[Records from a data collection]
━━━

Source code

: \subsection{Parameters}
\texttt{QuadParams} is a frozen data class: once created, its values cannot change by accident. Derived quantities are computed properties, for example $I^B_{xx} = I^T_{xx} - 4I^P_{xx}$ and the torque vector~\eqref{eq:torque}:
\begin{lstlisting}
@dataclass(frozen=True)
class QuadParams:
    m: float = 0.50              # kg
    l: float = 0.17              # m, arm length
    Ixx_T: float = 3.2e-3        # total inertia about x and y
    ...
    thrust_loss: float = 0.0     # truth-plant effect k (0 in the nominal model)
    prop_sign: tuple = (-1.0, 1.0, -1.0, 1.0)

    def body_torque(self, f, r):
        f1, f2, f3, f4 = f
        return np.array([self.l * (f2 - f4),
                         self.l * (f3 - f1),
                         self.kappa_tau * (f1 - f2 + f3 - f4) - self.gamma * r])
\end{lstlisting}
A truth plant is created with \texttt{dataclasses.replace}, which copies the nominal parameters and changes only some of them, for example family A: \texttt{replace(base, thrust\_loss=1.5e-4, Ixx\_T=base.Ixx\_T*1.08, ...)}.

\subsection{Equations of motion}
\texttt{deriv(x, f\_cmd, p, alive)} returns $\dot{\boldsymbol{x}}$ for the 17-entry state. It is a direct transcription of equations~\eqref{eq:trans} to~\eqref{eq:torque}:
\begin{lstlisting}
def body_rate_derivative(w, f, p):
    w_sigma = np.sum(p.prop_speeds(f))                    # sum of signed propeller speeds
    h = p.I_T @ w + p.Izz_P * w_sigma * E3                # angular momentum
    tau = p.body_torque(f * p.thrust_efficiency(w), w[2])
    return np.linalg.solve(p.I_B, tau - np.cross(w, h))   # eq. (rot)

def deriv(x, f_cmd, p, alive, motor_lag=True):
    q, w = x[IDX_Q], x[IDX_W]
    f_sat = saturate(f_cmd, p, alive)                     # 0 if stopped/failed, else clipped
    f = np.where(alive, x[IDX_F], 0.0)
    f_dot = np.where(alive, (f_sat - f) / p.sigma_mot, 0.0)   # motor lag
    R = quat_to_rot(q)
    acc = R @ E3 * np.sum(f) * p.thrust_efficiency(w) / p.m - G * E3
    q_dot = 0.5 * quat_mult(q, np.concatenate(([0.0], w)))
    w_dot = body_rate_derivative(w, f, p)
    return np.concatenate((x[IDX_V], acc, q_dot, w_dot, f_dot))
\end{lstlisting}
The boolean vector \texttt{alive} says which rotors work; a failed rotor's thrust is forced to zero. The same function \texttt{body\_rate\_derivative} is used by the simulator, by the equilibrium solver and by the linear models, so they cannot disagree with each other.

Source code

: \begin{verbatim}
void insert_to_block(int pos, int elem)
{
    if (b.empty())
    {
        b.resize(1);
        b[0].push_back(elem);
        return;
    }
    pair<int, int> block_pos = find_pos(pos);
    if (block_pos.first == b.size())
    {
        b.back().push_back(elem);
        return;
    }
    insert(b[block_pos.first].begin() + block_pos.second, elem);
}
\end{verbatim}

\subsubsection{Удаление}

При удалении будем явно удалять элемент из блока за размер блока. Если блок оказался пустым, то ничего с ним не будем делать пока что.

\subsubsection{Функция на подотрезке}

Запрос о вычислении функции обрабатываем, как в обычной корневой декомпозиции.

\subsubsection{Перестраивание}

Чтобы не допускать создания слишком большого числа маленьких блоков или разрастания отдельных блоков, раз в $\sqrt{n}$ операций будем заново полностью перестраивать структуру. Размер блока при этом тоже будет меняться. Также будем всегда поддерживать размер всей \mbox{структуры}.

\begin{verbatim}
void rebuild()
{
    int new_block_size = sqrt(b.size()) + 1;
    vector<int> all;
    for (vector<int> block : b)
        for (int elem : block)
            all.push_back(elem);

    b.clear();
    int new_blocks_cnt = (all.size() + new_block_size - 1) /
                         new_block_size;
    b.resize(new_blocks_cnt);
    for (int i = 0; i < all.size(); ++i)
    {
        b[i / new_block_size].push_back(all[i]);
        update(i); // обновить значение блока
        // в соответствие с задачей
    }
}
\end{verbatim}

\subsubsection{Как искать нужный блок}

━━━

Please give the number of lines in the data above that contain the word "self", with nothing else.

Response:
4